▶ [AIM OF THE TASK]: The answer should be every line below, retyped exactly.

Plain-text document sources:
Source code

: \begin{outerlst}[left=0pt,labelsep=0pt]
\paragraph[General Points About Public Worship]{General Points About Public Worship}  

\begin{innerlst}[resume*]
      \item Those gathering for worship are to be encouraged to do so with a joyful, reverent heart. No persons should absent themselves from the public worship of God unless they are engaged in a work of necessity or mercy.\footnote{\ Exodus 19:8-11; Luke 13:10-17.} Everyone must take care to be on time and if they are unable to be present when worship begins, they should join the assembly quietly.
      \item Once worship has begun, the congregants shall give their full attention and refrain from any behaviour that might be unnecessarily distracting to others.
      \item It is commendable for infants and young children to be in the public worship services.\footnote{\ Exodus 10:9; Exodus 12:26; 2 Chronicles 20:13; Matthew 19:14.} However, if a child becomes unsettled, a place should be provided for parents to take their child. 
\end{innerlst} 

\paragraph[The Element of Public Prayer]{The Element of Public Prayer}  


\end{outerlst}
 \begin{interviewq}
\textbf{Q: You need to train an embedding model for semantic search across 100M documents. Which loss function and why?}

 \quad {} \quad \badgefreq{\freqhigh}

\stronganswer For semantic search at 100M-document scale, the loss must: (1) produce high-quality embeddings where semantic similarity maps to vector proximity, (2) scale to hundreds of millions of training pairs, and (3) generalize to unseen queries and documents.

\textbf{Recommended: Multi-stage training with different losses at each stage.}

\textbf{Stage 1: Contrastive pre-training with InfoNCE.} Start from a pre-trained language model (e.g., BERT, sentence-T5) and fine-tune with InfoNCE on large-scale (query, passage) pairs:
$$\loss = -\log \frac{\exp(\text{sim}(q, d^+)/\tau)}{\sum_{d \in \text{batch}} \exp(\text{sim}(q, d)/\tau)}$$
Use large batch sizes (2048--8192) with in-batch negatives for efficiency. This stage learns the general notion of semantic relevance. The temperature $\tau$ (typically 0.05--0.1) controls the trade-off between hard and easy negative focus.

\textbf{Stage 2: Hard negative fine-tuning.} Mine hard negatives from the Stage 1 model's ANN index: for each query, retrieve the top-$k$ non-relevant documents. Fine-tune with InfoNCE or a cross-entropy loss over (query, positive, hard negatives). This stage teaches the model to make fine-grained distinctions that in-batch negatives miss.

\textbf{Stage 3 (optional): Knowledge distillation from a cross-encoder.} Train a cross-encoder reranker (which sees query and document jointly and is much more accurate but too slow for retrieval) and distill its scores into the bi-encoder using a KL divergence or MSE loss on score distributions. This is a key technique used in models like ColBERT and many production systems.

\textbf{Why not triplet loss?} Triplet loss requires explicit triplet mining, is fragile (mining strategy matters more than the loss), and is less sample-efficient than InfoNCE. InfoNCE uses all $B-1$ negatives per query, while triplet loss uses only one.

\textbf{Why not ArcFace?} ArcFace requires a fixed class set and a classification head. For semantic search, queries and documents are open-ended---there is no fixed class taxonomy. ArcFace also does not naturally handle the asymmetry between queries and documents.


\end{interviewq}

▶ [ANSWER AREA]:
Source code

: \begin{outerlst}[left=0pt,labelsep=0pt]
\paragraph[General Points About Public Worship]{General Points About Public Worship}  

\begin{innerlst}[resume*]
      \item Those gathering for worship are to be encouraged to do so with a joyful, reverent heart. No persons should absent themselves from the public worship of God unless they are engaged in a work of necessity or mercy.\footnote{\ Exodus 19:8-11; Luke 13:10-17.} Everyone must take care to be on time and if they are unable to be present when worship begins, they should join the assembly quietly.
      \item Once worship has begun, the congregants shall give their full attention and refrain from any behaviour that might be unnecessarily distracting to others.
      \item It is commendable for infants and young children to be in the public worship services.\footnote{\ Exodus 10:9; Exodus 12:26; 2 Chronicles 20:13; Matthew 19:14.} However, if a child becomes unsettled, a place should be provided for parents to take their child. 
\end{innerlst} 

\paragraph[The Element of Public Prayer]{The Element of Public Prayer}  


\end{outerlst}
 \begin{interviewq}
\textbf{Q: You need to train an embedding model for semantic search across 100M documents. Which loss function and why?}

 \quad {} \quad \badgefreq{\freqhigh}

\stronganswer For semantic search at 100M-document scale, the loss must: (1) produce high-quality embeddings where semantic similarity maps to vector proximity, (2) scale to hundreds of millions of training pairs, and (3) generalize to unseen queries and documents.

\textbf{Recommended: Multi-stage training with different losses at each stage.}

\textbf{Stage 1: Contrastive pre-training with InfoNCE.} Start from a pre-trained language model (e.g., BERT, sentence-T5) and fine-tune with InfoNCE on large-scale (query, passage) pairs:
$$\loss = -\log \frac{\exp(\text{sim}(q, d^+)/\tau)}{\sum_{d \in \text{batch}} \exp(\text{sim}(q, d)/\tau)}$$
Use large batch sizes (2048--8192) with in-batch negatives for efficiency. This stage learns the general notion of semantic relevance. The temperature $\tau$ (typically 0.05--0.1) controls the trade-off between hard and easy negative focus.

\textbf{Stage 2: Hard negative fine-tuning.} Mine hard negatives from the Stage 1 model's ANN index: for each query, retrieve the top-$k$ non-relevant documents. Fine-tune with InfoNCE or a cross-entropy loss over (query, positive, hard negatives). This stage teaches the model to make fine-grained distinctions that in-batch negatives miss.

\textbf{Stage 3 (optional): Knowledge distillation from a cross-encoder.} Train a cross-encoder reranker (which sees query and document jointly and is much more accurate but too slow for retrieval) and distill its scores into the bi-encoder using a KL divergence or MSE loss on score distributions. This is a key technique used in models like ColBERT and many production systems.

\textbf{Why not triplet loss?} Triplet loss requires explicit triplet mining, is fragile (mining strategy matters more than the loss), and is less sample-efficient than InfoNCE. InfoNCE uses all $B-1$ negatives per query, while triplet loss uses only one.

\textbf{Why not ArcFace?} ArcFace requires a fixed class set and a classification head. For semantic search, queries and documents are open-ended---there is no fixed class taxonomy. ArcFace also does not naturally handle the asymmetry between queries and documents.


\end{interviewq}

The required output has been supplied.